= Abraham Hopkins Davis =

Australian horticulturist and businessman

Anthony Hopkins Davis (c. August 1796 – 4 June 1866) was a businessman and horticulturist in the early days of the Colony of South Australia.

==History==
He was elected an alderman on the first Adelaide City Council, which was disbanded in 1843 as unaffordable.

In 1849, he supported representative government, and denounced attempts to establish a peerage, whether life or hereditary. He stood for West Torrens at the first elections for the unicameral South Australian Legislative Council in 1851, but was defeated by Charles Simeon Hare, by a majority of two. He never again stood for public office, but was for some years Chairman of the District Council of West Torrens. His political views then changed remarkably – in 1853 he supported, in letters under the signature of "Vigil", the conservative view of an upper house appointed for life.

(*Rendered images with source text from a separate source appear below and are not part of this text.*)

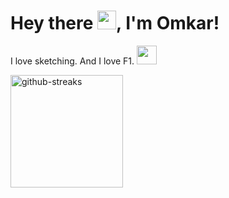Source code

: # Hey there <img src="https://raw.githubusercontent.com/MartinHeinz/MartinHeinz/master/wave.gif" width="30px">, I'm Omkar!

I love sketching. And I love F1. <img src="https://cultofthepartyparrot.com/parrots/hd/shuffleparrot.gif" width="32" height="30"/>

<p>
<!--   <img src="https://komarev.com/ghpvc/?username=sudo-boo" alt="wermos" style="vertical-align:middle;" /> -->
<!--   <a href="https://www.linkedin.com/in/omkar-shirpure/">
    <img src="https://img.shields.io/badge/OmkarShirpure-blue?style=flat-square&logo=Linkedin&logoColor=white" alt="LinkedIn: Omkar Shirpure" style="vertical-align:middle;" />
  </a> -->
</p> 

<div style="display: flex; align-items: center;">
  <!-- Streak Stats Image with set height -->
  <img align="center" src="http://github-readme-streak-stats.herokuapp.com?user=sudo-boo&theme=radical&date_format=M%20j%5B%2C%20Y%5D&hide_border=true&cache_seconds=1200" alt="github-streaks" style="height: 180px;">
  
  <!-- GitHub Stats Image with set height -->
   <!-- <img align="center" src="https://github-readme-stats.vercel.app/api?username=sudo-boo&count_private=true&show_icons=true&theme=radical&cache_seconds=1200&hide_border=true" alt="Sudo-boo's GitHub Stats" style="height: 180px;">-->
</div>


<!-- 
[![GitHub sudo-boo](https://img.shields.io/github/followers/sudo-boo?label=follow&style=social)](https://github.com/sudo-boo)

🌱 I’m currently self-learning **Unity** based 2D Game Development and various **Blockchain** related topics.
- 💬 Ask me about anything, I am happy to help.
- 📫 How to reach me: [desai.laxman2001@gmail.com](mailto:desai.laxman2001@gmail.com)
- ❤️ Solving Problems & Open Source!
- ⚡ Fun fact: I learned to code at the start of the pandemic!

## Languages and Tools

<code><img height="30" src="https://raw.githubusercontent.com/github/explore/80688e429a7d4ef2fca1e82350fe8e3517d3494d/topics/flutter/flutter.png"></code>
<code><img height="30" src="https://raw.githubusercontent.com/github/explore/80688e429a7d4ef2fca1e82350fe8e3517d3494d/topics/cpp/cpp.png"></code>
<code><img height="30" src="https://raw.githubusercontent.com/github/explore/80688e429a7d4ef2fca1e82350fe8e3517d3494d/topics/git/git.png"></code>
<code><img height="30" src="https://raw.githubusercontent.com/github/explore/80688e429a7d4ef2fca1e82350fe8e3517d3494d/topics/typescript/typescript.png"></code>
<code><img height="30" src="https://raw.githubusercontent.com/github/explore/80688e429a7d4ef2fca1e82350fe8e3517d3494d/topics/javascript/javascript.png"></code>
<code><img height="30" src="https://raw.githubusercontent.com/github/explore/80688e429a7d4ef2fca1e82350fe8e3517d3494d/topics/python/python.png"></code>
<code><img height="30" src="https://raw.githubusercontent.com/github/explore/80688e429a7d4ef2fca1e82350fe8e3517d3494d/topics/mysql/mysql.png"></code>
<code><img height="30" src="https://raw.githubusercontent.com/github/explore/80688e429a7d4ef2fca1e82350fe8e3517d3494d/topics/mongodb/mongodb.png"></code>
<code><img height="30" src="https://raw.githubusercontent.com/github/explore/80688e429a7d4ef2fca1e82350fe8e3517d3494d/topics/express/express.png"></code>
<code><img height="30" src="https://raw.githubusercontent.com/github/explore/80688e429a7d4ef2fca1e82350fe8e3517d3494d/topics/docker/docker.png"></code>
<code><img height="30" src="https://raw.githubusercontent.com/github/explore/80688e429a7d4ef2fca1e82350fe8e3517d3494d/topics/matlab/matlab.png"></code>
<code><img height="30" src="https://raw.githubusercontent.com/github/explore/80688e429a7d4ef2fca1e82350fe8e3517d3494d/topics/jupyter-notebook/jupyter-notebook.png"></code>
<code><img height="30" src="https://raw.githubusercontent.com/github/explore/80688e429a7d4ef2fca1e82350fe8e3517d3494d/topics/tensorflow/tensorflow.png"></code>
<code><img height="30" src="https://raw.githubusercontent.com/github/explore/80688e429a7d4ef2fca1e82350fe8e3517d3494d/topics/opencv/opencv.png"></code>
<code><img height="30" src="https://raw.githubusercontent.com/github/explore/80688e429a7d4ef2fca1e82350fe8e3517d3494d/topics/scikit-learn/scikit-learn.png"></code>

###### (In no particular ordering)

<!--<div align="center">
     <a href="https://github.com/sudo-boo/github-readme-stats">
    <img src="https://github-readme-stats.vercel.app/api/top-langs/?username=sudo-boo&layout=compact&theme=tokyonight" alt="Top Langs" style="height: 180px;">
  </a> -->



<!--
## Stats

[![Laxman's GitHub stats](https://github-readme-stats.vercel.app/api?username=relaxxpls&show_icons=true&count_private=true&theme=tokyonight)](https://github.com/relaxxpls/)

[![GitHub Streak](https://github-readme-streak-stats.herokuapp.com?user=relaxxpls&theme=tokyonight&hide_border=true&date_format=M%20j%5B%2C%20Y%5D)](https://github.com/relaxxpls/)

![](https://hit.yhype.me/github/profile?user_id=63250453)

![](https://github-readme-stats.vercel.app/api/wakatime?username=relaxxpls&api_domain=wakapi.fijit.club&bg_color=1A202C&title_color=2F855A&icon_color=2F855A&text_color=ffffff&custom_title=Wakapi%20Week%20Stats&layout=compact)

**relaxxpls/relaxxpls** is a ✨ _special_ ✨ repository because its `README.md` (this file) appears on your GitHub profile.

Here are some ideas to get you started:

- 🔭 I’m currently working on ...
- 🌱 I’m currently learning ...
- 👯 I’m looking to collaborate on ...
- 🤔 I’m looking for help with ...
- 💬 Ask me about ...
- 📫 How to reach me: ...
-->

He expounded these views in the journal Thursday Review he edited in 1859. He frequently aired his views in "Letters to the Editor". His obituary noted that "... though in his writings he displayed some want of respect for the opinions of others, and although many complained of a bitterness of manner in dealing with political questions and political men, all acknowledged his sincerity, and respected his never-failing moral courage ... and who, in his various public positions, displayed the qualities of an able man and a good citizen."

==Family==
Abraham Hopkins Davis (c. August 1796 – 4 June 1866) was married to Mary Davis (c. 1793 – 3 April 1846). Their children who emigrated were:
- Mary Ann Davis (ca. 1819 – 29 November 1857) married Henry Stanford ( – 1872? 1881?) of Meadows on 31 October 1844
- Emily Davis (c. 1820 – 26 March 1856) married Thomas Stanford ( – 1887?) on 19 January 1848
- Frederick Charles Davis (c. 1827 – 23 March 1881) married Nancy Nicholls ( – 1874) on 10 December 1851, settled at Crystal Brook
- Alfred Davis ( – c. 8 May 1873) married Ellen Frances Palmer (c. 1834 – 17 March 1862) on 12 June 1856
He married a second time, to Harriet Williams (c. 1803 – 17 September 1866) on 8 May 1848. Her mother died at Moore Farm on 21 May 1849.